Carrie set up a blog on 5th February 2007 and published a post under a pseudonym on 6th February, promoting his website and his book, which could be downloaded from there for free.
The court heard that JRR Tolkien's great grandson Royd Tolkien had posted a comment on the site claiming that Carrie was a fraudster who had tried to defraud the Catholic Church and the Tolkien family and had admitted to lying about sexual abuse to extract money from the church.
Carrie denied the claims via his pseudonym on the site, and sued Tolkien, claiming that the remarks were defamatory.
Carrie did not remove the remarks, though, even though the Court heard that he had seen them four-and-a-half hours after they were posted. The remarks are still online.
Tolkien argued that this meant that Carrie consented to the publication of the comments, and the High Court agreed. Mr Justice Eady granted summary judgment in favour of Tolkien.

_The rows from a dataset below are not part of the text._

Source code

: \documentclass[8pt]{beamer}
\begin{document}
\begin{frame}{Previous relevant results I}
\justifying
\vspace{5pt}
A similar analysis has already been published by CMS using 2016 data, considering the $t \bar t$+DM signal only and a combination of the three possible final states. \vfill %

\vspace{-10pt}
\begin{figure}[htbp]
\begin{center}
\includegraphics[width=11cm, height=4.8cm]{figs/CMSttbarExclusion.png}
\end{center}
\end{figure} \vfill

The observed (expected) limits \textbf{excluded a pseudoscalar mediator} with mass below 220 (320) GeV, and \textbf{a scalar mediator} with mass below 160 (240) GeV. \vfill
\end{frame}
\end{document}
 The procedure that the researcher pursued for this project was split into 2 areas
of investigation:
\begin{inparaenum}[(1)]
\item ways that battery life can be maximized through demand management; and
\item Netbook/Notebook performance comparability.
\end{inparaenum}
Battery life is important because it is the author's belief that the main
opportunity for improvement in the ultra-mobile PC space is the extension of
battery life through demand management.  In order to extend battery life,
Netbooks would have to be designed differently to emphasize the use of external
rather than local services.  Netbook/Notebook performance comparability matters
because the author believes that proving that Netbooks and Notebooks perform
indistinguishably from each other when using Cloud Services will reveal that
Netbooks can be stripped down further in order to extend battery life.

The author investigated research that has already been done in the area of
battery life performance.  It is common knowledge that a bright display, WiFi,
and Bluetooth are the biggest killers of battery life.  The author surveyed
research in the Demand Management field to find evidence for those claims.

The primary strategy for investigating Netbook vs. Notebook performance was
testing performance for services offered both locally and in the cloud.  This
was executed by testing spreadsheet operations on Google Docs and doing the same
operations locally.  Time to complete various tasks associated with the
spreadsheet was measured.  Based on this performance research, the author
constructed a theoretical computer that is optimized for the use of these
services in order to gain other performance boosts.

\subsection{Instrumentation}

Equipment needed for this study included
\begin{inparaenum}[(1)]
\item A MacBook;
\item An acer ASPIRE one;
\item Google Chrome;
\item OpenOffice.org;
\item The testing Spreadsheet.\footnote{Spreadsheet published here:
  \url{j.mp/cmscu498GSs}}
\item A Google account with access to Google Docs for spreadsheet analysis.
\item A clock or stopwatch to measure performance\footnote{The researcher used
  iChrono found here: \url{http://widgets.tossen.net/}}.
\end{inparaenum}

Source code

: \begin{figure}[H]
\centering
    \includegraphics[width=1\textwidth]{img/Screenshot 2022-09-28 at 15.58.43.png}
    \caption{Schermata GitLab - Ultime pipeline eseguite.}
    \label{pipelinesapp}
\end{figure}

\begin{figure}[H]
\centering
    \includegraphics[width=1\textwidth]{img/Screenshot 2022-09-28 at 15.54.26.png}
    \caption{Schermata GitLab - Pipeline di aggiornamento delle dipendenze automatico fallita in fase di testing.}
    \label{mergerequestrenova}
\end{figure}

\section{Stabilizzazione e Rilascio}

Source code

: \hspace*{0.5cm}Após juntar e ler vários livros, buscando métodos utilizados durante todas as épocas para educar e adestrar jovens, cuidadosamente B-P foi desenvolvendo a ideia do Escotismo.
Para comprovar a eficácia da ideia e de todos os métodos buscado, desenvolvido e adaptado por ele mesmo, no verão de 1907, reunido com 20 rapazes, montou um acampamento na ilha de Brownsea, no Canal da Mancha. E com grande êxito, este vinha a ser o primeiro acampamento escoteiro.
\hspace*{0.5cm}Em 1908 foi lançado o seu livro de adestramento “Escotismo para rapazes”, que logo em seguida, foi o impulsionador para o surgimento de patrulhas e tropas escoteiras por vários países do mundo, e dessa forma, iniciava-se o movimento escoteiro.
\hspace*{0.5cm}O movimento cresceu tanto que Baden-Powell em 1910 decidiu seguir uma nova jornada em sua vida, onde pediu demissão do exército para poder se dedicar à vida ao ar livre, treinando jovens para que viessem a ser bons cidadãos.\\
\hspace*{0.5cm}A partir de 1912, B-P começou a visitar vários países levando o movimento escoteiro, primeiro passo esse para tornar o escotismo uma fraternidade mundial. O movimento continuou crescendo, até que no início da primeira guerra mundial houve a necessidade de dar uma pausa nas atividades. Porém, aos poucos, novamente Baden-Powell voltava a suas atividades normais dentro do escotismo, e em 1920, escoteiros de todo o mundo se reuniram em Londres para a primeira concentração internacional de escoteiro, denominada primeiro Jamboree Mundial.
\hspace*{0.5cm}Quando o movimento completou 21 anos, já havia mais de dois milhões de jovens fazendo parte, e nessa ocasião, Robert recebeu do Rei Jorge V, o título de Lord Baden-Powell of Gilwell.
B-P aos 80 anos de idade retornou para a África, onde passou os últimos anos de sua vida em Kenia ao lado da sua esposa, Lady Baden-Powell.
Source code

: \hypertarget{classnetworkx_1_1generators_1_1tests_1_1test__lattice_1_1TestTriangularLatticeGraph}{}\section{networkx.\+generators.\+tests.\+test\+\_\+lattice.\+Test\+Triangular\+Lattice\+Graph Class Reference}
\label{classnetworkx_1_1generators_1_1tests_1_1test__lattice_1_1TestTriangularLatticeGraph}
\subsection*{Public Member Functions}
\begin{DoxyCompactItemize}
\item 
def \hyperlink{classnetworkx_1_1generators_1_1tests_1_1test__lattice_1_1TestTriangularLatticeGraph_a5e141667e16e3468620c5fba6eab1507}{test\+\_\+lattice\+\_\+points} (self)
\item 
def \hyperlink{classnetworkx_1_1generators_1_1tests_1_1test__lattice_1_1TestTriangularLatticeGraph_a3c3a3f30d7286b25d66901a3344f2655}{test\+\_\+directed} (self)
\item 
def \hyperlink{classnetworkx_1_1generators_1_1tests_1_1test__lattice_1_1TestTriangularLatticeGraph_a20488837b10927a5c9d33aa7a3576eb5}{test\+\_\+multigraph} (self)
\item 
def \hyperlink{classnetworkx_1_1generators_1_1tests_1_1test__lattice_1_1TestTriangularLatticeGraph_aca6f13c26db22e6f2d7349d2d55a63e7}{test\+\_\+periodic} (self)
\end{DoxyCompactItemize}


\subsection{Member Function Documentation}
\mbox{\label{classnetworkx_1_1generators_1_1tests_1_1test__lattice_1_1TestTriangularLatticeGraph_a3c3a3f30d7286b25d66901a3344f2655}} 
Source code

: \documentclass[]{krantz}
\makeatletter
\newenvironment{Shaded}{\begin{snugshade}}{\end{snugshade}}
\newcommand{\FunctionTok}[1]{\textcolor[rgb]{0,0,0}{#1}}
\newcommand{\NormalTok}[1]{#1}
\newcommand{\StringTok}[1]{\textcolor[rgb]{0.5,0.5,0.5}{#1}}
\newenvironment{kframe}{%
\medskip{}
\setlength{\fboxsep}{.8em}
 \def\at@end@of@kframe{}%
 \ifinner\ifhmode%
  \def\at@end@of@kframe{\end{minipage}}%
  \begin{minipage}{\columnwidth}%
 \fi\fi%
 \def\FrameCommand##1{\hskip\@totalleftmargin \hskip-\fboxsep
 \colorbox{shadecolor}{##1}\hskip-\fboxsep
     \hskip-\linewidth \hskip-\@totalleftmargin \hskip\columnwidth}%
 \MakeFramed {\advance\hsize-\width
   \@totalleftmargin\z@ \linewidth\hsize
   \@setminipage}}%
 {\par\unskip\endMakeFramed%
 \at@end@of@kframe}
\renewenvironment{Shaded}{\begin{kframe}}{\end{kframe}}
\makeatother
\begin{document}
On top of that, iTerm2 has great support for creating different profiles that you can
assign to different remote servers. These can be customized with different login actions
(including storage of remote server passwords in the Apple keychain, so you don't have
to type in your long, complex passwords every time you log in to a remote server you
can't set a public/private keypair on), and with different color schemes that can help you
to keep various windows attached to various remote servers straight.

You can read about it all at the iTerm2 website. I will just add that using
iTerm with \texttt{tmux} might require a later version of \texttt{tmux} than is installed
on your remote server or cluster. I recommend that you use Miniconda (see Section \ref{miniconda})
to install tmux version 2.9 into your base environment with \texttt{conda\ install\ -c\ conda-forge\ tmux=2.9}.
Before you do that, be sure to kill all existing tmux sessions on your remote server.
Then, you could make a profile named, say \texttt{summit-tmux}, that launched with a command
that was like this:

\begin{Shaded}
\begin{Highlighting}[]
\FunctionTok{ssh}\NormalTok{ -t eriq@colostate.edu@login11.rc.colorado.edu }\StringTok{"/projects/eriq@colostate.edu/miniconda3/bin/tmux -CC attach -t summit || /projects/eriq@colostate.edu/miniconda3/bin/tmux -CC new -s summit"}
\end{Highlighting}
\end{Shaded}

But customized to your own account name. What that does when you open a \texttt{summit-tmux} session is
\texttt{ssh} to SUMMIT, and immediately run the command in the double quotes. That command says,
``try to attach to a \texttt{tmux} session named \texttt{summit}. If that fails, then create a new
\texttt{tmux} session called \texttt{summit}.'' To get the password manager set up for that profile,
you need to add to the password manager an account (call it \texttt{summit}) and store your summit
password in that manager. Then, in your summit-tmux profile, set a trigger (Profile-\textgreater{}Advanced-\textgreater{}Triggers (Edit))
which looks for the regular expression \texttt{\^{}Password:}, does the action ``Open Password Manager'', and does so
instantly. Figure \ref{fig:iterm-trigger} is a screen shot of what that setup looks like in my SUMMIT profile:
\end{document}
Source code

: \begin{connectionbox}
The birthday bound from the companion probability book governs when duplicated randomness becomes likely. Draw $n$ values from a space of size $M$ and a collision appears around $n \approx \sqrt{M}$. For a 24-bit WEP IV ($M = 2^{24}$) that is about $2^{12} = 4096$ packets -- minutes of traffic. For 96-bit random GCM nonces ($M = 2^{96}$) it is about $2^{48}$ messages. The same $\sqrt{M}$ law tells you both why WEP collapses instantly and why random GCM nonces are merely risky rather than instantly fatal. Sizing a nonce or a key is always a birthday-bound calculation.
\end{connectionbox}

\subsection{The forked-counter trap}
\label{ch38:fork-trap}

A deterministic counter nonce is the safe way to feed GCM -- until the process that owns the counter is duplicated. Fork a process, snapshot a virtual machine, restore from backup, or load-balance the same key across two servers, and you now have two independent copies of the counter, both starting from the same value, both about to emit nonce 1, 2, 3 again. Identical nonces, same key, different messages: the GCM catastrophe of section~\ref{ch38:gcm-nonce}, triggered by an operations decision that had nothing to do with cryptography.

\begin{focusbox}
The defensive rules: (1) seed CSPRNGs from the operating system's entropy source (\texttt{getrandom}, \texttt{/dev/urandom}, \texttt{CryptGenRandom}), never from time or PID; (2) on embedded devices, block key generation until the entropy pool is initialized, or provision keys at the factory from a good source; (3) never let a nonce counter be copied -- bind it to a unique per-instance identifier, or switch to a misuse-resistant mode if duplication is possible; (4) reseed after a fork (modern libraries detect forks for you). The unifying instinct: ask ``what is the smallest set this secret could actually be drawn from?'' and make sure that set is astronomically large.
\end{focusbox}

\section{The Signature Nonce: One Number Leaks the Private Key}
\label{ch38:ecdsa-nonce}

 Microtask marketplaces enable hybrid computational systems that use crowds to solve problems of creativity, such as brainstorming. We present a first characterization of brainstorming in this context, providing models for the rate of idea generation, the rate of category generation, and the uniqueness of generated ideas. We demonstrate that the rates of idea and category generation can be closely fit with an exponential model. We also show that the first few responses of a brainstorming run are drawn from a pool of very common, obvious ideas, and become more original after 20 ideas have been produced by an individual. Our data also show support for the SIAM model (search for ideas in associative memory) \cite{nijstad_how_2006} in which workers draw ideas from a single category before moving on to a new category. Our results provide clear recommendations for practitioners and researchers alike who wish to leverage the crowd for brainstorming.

"No explanation was offered for [Carrie] having taken no steps to delete it until his witness statement of 18 November 2008 was served," said the ruling. "The explanation given, however, of putting the words 'in context' does not in any way detract from the validity of a defence of authorisation or acquiescence. The fact remains that he could have removed it at any time over the last 22 months."
"[Carrie's] conduct is hardly compatible with the suggestion in his pleading that he has suffered 'substantial upset and distress' or with the assertion that he has 'concerns about the welfare and safety of [his] family'," said the judgment.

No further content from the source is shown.